Source data

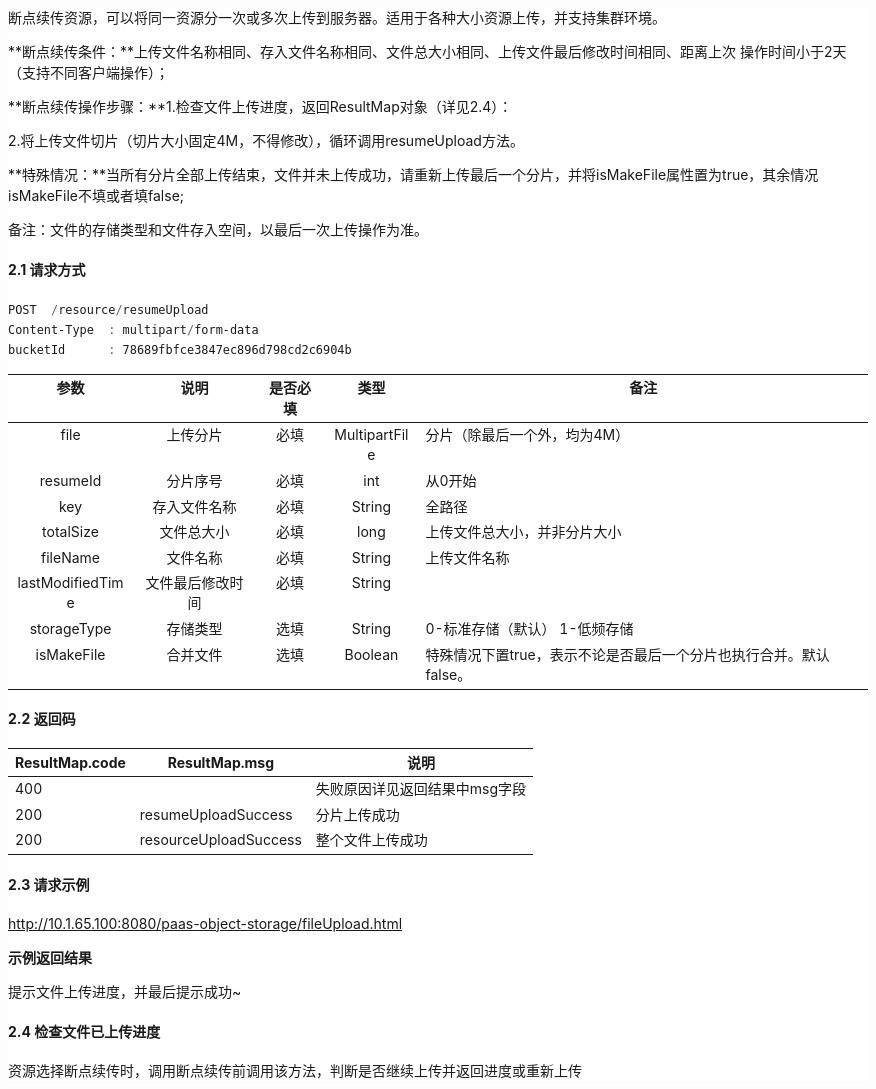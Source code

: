 断点续传资源，可以将同一资源分一次或多次上传到服务器。适用于各种大小资源上传，并支持集群环境。

**断点续传条件：**上传文件名称相同、存入文件名称相同、文件总大小相同、上传文件最后修改时间相同、距离上次							操作时间小于2天（支持不同客户端操作）；

**断点续传操作步骤：**1.检查文件上传进度，返回ResultMap对象（详见2.4）：                     

​								  2.将上传文件切片（切片大小固定4M，不得修改），循环调用resumeUpload方法。

**特殊情况：**当所有分片全部上传结束，文件并未上传成功，请重新上传最后一个分片，并将isMakeFile属性置为true，其余情况isMakeFile不填或者填false;

备注：文件的存储类型和文件存入空间，以最后一次上传操作为准。

#### 2.1 请求方式

```powershell
POST  /resource/resumeUpload
Content-Type  : multipart/form-data
bucketId      : 78689fbfce3847ec896d798cd2c6904b
```

|       参数       |       说明       | 是否必填 |     类型      | 备注                                                         |
| :--------------: | :--------------: | :------: | :-----------: | ------------------------------------------------------------ |
|       file       |     上传分片     |   必填   | MultipartFile | 分片（除最后一个外，均为4M）                                 |
|     resumeId     |     分片序号     |   必填   |      int      | 从0开始                                                      |
|       key        |   存入文件名称   |   必填   |    String     | 全路径                                                       |
|    totalSize     |    文件总大小    |   必填   |     long      | 上传文件总大小，并非分片大小                                 |
|     fileName     |     文件名称     |   必填   |    String     | 上传文件名称                                                 |
| lastModifiedTime | 文件最后修改时间 |   必填   |    String     |                                                              |
|   storageType    |     存储类型     |   选填   |    String     | 0-标准存储（默认）  1-低频存储                               |
|    isMakeFile    |     合并文件     |   选填   |    Boolean    | 特殊情况下置true，表示不论是否最后一个分片也执行合并。默认false。 |

#### 2.2 返回码

| ResultMap.code | ResultMap.msg         | 说明                          |
| -------------- | --------------------- | ----------------------------- |
| 400            |                       | 失败原因详见返回结果中msg字段 |
| 200            | resumeUploadSuccess   | 分片上传成功                  |
| 200            | resourceUploadSuccess | 整个文件上传成功              |

#### 2.3 请求示例

http://10.1.65.100:8080/paas-object-storage/fileUpload.html

**示例返回结果**

提示文件上传进度，并最后提示成功~

#### 2.4  检查文件已上传进度

资源选择断点续传时，调用断点续传前调用该方法，判断是否继续上传并返回进度或重新上传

Exercise brief
Your copy should match the records above word for word, but without images.

Output for this exercise
Source code

: 断点续传资源，可以将同一资源分一次或多次上传到服务器。适用于各种大小资源上传，并支持集群环境。

**断点续传条件：**上传文件名称相同、存入文件名称相同、文件总大小相同、上传文件最后修改时间相同、距离上次							操作时间小于2天（支持不同客户端操作）；

**断点续传操作步骤：**1.检查文件上传进度，返回ResultMap对象（详见2.4）：                     

​								  2.将上传文件切片（切片大小固定4M，不得修改），循环调用resumeUpload方法。

**特殊情况：**当所有分片全部上传结束，文件并未上传成功，请重新上传最后一个分片，并将isMakeFile属性置为true，其余情况isMakeFile不填或者填false;

备注：文件的存储类型和文件存入空间，以最后一次上传操作为准。

#### 2.1 请求方式

```powershell
POST  /resource/resumeUpload
Content-Type  : multipart/form-data
bucketId      : 78689fbfce3847ec896d798cd2c6904b
```

|       参数       |       说明       | 是否必填 |     类型      | 备注                                                         |
| :--------------: | :--------------: | :------: | :-----------: | ------------------------------------------------------------ |
|       file       |     上传分片     |   必填   | MultipartFile | 分片（除最后一个外，均为4M）                                 |
|     resumeId     |     分片序号     |   必填   |      int      | 从0开始                                                      |
|       key        |   存入文件名称   |   必填   |    String     | 全路径                                                       |
|    totalSize     |    文件总大小    |   必填   |     long      | 上传文件总大小，并非分片大小                                 |
|     fileName     |     文件名称     |   必填   |    String     | 上传文件名称                                                 |
| lastModifiedTime | 文件最后修改时间 |   必填   |    String     |                                                              |
|   storageType    |     存储类型     |   选填   |    String     | 0-标准存储（默认）  1-低频存储                               |
|    isMakeFile    |     合并文件     |   选填   |    Boolean    | 特殊情况下置true，表示不论是否最后一个分片也执行合并。默认false。 |

#### 2.2 返回码

| ResultMap.code | ResultMap.msg         | 说明                          |
| -------------- | --------------------- | ----------------------------- |
| 400            |                       | 失败原因详见返回结果中msg字段 |
| 200            | resumeUploadSuccess   | 分片上传成功                  |
| 200            | resourceUploadSuccess | 整个文件上传成功              |

#### 2.3 请求示例

http://10.1.65.100:8080/paas-object-storage/fileUpload.html

**示例返回结果**

提示文件上传进度，并最后提示成功~

#### 2.4  检查文件已上传进度

资源选择断点续传时，调用断点续传前调用该方法，判断是否继续上传并返回进度或重新上传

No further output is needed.